§ Data

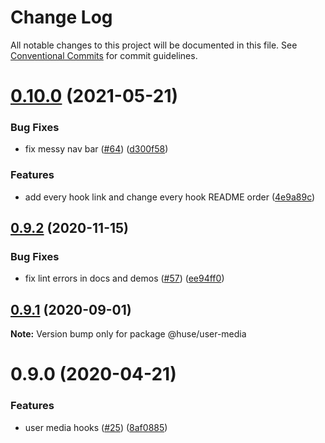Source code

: # Change Log

All notable changes to this project will be documented in this file.
See [Conventional Commits](https://conventionalcommits.org) for commit guidelines.

# [0.10.0](https://github.com/ecomfe/react-hooks/compare/@huse/user-media@0.9.2...@huse/user-media@0.10.0) (2021-05-21)


### Bug Fixes

* fix messy nav bar ([#64](https://github.com/ecomfe/react-hooks/issues/64)) ([d300f58](https://github.com/ecomfe/react-hooks/commit/d300f5800310f880d79e36b459c502c5b4f5cfe2))


### Features

* add every hook link and change every hook README order ([4e9a89c](https://github.com/ecomfe/react-hooks/commit/4e9a89c6bbe846214d65393f0afef24c291718e6))





## [0.9.2](https://github.com/ecomfe/react-hooks/compare/@huse/user-media@0.9.0...@huse/user-media@0.9.2) (2020-11-15)


### Bug Fixes

* fix lint errors in docs and demos ([#57](https://github.com/ecomfe/react-hooks/issues/57)) ([ee94ff0](https://github.com/ecomfe/react-hooks/commit/ee94ff02bf09696374ca4250c496a4dec0cbe02a))





## [0.9.1](https://github.com/ecomfe/react-hooks/compare/@huse/user-media@0.9.0...@huse/user-media@0.9.1) (2020-09-01)

**Note:** Version bump only for package @huse/user-media





# 0.9.0 (2020-04-21)


### Features

* user media hooks ([#25](https://github.com/ecomfe/react-hooks/issues/25)) ([8af0885](https://github.com/ecomfe/react-hooks/commit/8af0885cc2571e943e687e9c707a177be65b4c3c))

§ What the task requires
Throughout the material above, find every line holding "media" and copy it.

§ Answer section
# [0.10.0](https://github.com/ecomfe/react-hooks/compare/@huse/user-media@0.9.2...@huse/user-media@0.10.0) (2021-05-21)
## [0.9.2](https://github.com/ecomfe/react-hooks/compare/@huse/user-media@0.9.0...@huse/user-media@0.9.2) (2020-11-15)
## [0.9.1](https://github.com/ecomfe/react-hooks/compare/@huse/user-media@0.9.0...@huse/user-media@0.9.1) (2020-09-01)
**Note:** Version bump only for package @huse/user-media
* user media hooks ([#25](https://github.com/ecomfe/react-hooks/issues/25)) ([8af0885](https://github.com/ecomfe/react-hooks/commit/8af0885cc2571e943e687e9c707a177be65b4c3c))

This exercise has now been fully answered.